─── ENTRIES SUPPLIED ───
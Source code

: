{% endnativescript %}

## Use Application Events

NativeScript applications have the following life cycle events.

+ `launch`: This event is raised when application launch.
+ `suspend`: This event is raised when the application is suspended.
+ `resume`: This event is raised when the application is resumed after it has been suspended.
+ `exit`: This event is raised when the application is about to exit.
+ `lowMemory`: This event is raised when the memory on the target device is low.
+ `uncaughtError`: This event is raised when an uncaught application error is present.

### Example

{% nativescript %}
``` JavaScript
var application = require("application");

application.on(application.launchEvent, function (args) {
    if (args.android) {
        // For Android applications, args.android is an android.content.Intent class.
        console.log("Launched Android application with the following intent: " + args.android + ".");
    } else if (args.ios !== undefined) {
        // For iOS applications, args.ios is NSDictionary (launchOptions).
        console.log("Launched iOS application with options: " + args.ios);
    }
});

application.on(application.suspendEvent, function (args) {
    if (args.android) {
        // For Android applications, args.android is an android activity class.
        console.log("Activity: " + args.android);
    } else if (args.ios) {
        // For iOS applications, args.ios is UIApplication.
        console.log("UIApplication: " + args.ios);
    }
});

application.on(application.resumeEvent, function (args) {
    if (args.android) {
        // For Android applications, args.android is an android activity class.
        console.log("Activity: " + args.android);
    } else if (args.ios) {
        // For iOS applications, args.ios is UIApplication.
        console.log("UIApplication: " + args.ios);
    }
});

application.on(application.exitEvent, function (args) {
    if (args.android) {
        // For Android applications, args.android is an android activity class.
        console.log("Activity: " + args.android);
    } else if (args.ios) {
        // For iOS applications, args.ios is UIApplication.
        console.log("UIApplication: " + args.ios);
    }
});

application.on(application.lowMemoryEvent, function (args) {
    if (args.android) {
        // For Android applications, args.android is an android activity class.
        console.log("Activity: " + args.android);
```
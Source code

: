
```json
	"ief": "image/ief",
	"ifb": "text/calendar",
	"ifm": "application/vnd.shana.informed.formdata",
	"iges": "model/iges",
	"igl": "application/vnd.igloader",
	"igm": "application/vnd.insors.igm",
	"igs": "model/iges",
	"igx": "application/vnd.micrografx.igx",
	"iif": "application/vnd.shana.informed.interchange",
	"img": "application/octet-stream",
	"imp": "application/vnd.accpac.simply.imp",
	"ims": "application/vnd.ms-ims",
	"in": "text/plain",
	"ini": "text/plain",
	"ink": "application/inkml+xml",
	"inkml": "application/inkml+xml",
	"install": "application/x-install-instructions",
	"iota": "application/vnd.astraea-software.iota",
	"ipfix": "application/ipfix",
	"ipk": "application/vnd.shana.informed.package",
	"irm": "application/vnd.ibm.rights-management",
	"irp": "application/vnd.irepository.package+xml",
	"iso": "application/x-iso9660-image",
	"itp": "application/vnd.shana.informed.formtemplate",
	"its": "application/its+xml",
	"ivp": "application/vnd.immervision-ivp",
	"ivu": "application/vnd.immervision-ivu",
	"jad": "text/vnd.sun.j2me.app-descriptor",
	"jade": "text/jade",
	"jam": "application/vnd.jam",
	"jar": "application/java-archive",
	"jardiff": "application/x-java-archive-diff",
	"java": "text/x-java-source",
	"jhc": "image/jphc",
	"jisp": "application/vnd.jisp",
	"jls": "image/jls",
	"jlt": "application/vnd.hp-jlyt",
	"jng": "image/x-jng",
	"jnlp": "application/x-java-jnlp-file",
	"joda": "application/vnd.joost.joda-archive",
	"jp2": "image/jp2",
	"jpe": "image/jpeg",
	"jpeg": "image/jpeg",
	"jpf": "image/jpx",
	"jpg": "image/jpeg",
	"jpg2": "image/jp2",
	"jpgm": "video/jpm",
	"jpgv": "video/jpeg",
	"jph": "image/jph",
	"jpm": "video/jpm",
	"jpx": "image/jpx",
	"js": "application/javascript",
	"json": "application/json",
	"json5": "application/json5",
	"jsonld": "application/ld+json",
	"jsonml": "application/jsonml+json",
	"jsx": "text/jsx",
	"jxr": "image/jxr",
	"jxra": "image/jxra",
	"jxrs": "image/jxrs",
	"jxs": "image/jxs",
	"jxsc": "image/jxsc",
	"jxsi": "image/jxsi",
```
───
For the string "suspended", search the preceding data and copy every line that includes it.

| RESULT BELOW |
+ `suspend`: This event is raised when the application is suspended.
+ `resume`: This event is raised when the application is resumed after it has been suspended.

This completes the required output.